[Document images with source code]
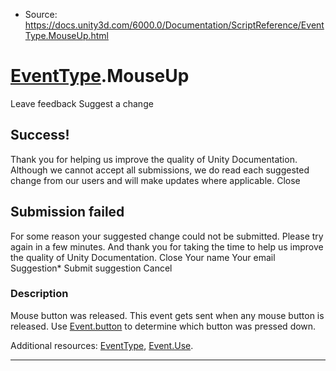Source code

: * Source: https://docs.unity3d.com/6000.0/Documentation/ScriptReference/EventType.MouseUp.html

#  [EventType](https://docs.unity3d.com/6000.0/Documentation/ScriptReference/EventType.html).MouseUp
Leave feedback
Suggest a change
## Success!
Thank you for helping us improve the quality of Unity Documentation. Although we cannot accept all submissions, we do read each suggested change from our users and will make updates where applicable.
Close
## Submission failed
For some reason your suggested change could not be submitted. Please <a>try again</a> in a few minutes. And thank you for taking the time to help us improve the quality of Unity Documentation.
Close
Your name Your email Suggestion* Submit suggestion
Cancel
### Description
Mouse button was released.
This event gets sent when any mouse button is released. Use [Event.button](https://docs.unity3d.com/6000.0/Documentation/ScriptReference/Event-button.html) to determine which button was pressed down.  
  
Additional resources: [EventType](https://docs.unity3d.com/6000.0/Documentation/ScriptReference/EventType.html), [Event.Use](https://docs.unity3d.com/6000.0/Documentation/ScriptReference/Event.Use.html).
* * *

- AIM OF THE EXERCISE -
All lines above from the one with "Thank you for helping" to the one with "Mouse button was released.", inclusive, should be copied exactly, and no other lines.

- RESULT -
Thank you for helping us improve the quality of Unity Documentation. Although we cannot accept all submissions, we do read each suggested change from our users and will make updates where applicable.
Close
## Submission failed
For some reason your suggested change could not be submitted. Please <a>try again</a> in a few minutes. And thank you for taking the time to help us improve the quality of Unity Documentation.
Close
Your name Your email Suggestion* Submit suggestion
Cancel
### Description
Mouse button was released.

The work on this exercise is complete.